**EXERCISE INSTRUCTIONS:** In the entries that follow, copy exactly each line from the first through the line with "find out more.".

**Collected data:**
------------------------------------------------------------
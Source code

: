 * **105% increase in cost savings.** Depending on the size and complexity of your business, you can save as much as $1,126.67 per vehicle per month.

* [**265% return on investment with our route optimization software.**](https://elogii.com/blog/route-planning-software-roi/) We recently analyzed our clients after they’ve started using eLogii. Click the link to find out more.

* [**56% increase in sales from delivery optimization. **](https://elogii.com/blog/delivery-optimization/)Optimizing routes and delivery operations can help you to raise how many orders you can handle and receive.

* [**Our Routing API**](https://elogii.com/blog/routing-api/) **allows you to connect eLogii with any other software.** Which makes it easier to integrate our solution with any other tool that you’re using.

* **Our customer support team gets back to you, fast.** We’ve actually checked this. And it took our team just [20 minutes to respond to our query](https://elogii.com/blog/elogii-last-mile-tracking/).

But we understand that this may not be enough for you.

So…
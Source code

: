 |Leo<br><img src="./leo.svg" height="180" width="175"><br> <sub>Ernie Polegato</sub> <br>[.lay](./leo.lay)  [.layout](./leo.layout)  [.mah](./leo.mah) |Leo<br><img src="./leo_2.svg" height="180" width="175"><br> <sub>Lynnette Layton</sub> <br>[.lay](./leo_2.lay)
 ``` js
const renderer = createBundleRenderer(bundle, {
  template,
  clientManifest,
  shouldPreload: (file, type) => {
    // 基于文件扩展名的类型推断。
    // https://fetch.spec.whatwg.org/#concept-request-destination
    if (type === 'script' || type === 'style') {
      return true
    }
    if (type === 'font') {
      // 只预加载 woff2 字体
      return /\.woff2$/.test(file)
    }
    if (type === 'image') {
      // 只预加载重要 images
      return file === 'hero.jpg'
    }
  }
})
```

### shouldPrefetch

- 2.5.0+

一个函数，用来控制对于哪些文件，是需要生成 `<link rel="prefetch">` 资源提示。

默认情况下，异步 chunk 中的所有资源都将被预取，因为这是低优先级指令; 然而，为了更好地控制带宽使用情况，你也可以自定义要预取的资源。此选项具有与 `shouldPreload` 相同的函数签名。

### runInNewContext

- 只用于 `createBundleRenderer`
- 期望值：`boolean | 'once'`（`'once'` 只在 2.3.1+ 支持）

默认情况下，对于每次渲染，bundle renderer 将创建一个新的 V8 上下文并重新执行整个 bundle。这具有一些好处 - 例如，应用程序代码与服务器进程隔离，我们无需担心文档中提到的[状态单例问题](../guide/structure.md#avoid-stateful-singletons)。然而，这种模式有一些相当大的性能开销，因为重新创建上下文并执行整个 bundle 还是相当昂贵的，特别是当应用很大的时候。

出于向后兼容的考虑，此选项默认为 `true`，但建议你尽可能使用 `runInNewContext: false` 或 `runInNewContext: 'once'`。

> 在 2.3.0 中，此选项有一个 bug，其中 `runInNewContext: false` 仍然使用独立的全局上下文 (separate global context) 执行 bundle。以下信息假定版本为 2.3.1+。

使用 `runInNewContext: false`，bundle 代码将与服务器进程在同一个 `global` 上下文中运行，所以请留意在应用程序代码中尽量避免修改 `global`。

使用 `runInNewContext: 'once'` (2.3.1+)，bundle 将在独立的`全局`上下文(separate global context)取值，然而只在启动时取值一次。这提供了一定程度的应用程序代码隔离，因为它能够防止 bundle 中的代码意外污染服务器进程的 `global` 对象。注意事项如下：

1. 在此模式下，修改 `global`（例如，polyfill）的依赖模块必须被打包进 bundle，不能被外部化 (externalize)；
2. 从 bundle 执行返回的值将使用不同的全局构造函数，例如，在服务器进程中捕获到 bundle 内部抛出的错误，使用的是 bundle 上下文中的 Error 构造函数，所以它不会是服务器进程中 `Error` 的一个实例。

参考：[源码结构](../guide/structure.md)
------------------------------------------------------------
**ANSWER TO THIS TASK:**
Source code

: * **105% increase in cost savings.** Depending on the size and complexity of your business, you can save as much as $1,126.67 per vehicle per month.

* [**265% return on investment with our route optimization software.**](https://elogii.com/blog/route-planning-software-roi/) We recently analyzed our clients after they’ve started using eLogii. Click the link to find out more.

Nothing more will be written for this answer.